-- Your task --
Could every line of the data be copied out once more, exactly?

(Dataset entries)

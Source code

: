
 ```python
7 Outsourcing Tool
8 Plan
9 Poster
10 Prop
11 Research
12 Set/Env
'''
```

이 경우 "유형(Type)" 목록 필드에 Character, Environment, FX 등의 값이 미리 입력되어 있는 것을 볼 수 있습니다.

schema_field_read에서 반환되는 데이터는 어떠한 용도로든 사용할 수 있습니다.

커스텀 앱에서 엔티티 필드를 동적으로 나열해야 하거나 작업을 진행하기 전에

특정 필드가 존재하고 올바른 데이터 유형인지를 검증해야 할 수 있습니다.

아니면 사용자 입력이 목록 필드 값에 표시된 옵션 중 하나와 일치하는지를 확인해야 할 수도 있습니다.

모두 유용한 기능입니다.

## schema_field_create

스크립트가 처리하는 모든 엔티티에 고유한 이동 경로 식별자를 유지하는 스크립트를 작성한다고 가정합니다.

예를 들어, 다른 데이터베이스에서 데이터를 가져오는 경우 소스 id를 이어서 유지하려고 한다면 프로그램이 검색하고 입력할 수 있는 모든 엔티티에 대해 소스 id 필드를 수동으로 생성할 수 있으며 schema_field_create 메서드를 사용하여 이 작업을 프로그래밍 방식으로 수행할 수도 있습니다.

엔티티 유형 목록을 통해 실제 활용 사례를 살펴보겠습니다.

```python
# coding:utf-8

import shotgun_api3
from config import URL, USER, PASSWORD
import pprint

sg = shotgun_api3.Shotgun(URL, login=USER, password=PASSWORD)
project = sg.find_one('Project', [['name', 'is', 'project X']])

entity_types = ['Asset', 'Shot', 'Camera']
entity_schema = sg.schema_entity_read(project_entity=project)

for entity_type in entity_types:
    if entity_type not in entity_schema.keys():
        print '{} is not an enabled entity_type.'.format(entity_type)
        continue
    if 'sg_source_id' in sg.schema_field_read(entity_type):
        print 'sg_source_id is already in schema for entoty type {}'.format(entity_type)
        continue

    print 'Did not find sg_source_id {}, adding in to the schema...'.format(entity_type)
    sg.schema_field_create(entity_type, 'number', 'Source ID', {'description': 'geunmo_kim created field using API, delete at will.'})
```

(End Dataset entries)

-- Exercise solution --
Source code

:
 ```python
7 Outsourcing Tool
8 Plan
9 Poster
10 Prop
11 Research
12 Set/Env
'''
```

이 경우 "유형(Type)" 목록 필드에 Character, Environment, FX 등의 값이 미리 입력되어 있는 것을 볼 수 있습니다.

schema_field_read에서 반환되는 데이터는 어떠한 용도로든 사용할 수 있습니다.

커스텀 앱에서 엔티티 필드를 동적으로 나열해야 하거나 작업을 진행하기 전에

특정 필드가 존재하고 올바른 데이터 유형인지를 검증해야 할 수 있습니다.

아니면 사용자 입력이 목록 필드 값에 표시된 옵션 중 하나와 일치하는지를 확인해야 할 수도 있습니다.

모두 유용한 기능입니다.

## schema_field_create

스크립트가 처리하는 모든 엔티티에 고유한 이동 경로 식별자를 유지하는 스크립트를 작성한다고 가정합니다.

예를 들어, 다른 데이터베이스에서 데이터를 가져오는 경우 소스 id를 이어서 유지하려고 한다면 프로그램이 검색하고 입력할 수 있는 모든 엔티티에 대해 소스 id 필드를 수동으로 생성할 수 있으며 schema_field_create 메서드를 사용하여 이 작업을 프로그래밍 방식으로 수행할 수도 있습니다.

엔티티 유형 목록을 통해 실제 활용 사례를 살펴보겠습니다.

```python
# coding:utf-8

import shotgun_api3
from config import URL, USER, PASSWORD
import pprint

sg = shotgun_api3.Shotgun(URL, login=USER, password=PASSWORD)
project = sg.find_one('Project', [['name', 'is', 'project X']])

entity_types = ['Asset', 'Shot', 'Camera']
entity_schema = sg.schema_entity_read(project_entity=project)

for entity_type in entity_types:
    if entity_type not in entity_schema.keys():
        print '{} is not an enabled entity_type.'.format(entity_type)
        continue
    if 'sg_source_id' in sg.schema_field_read(entity_type):
        print 'sg_source_id is already in schema for entoty type {}'.format(entity_type)
        continue

    print 'Did not find sg_source_id {}, adding in to the schema...'.format(entity_type)
    sg.schema_field_create(entity_type, 'number', 'Source ID', {'description': 'geunmo_kim created field using API, delete at will.'})
```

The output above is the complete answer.